- _Work required_: With every line kept intact, print the entries that appear below.

[[ Supplied records, beginning ]]

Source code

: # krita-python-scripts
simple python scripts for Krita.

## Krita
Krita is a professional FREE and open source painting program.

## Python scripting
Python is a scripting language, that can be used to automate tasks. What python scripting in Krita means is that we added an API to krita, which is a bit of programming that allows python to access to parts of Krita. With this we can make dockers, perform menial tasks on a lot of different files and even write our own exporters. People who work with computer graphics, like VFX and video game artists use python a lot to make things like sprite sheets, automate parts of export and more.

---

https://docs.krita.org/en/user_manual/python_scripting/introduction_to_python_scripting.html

[[ Supplied records, end ]]

- _Expected output_:
Source code

: # krita-python-scripts
simple python scripts for Krita.

## Krita
Krita is a professional FREE and open source painting program.

## Python scripting
Python is a scripting language, that can be used to automate tasks. What python scripting in Krita means is that we added an API to krita, which is a bit of programming that allows python to access to parts of Krita. With this we can make dockers, perform menial tasks on a lot of different files and even write our own exporters. People who work with computer graphics, like VFX and video game artists use python a lot to make things like sprite sheets, automate parts of export and more.

---

https://docs.krita.org/en/user_manual/python_scripting/introduction_to_python_scripting.html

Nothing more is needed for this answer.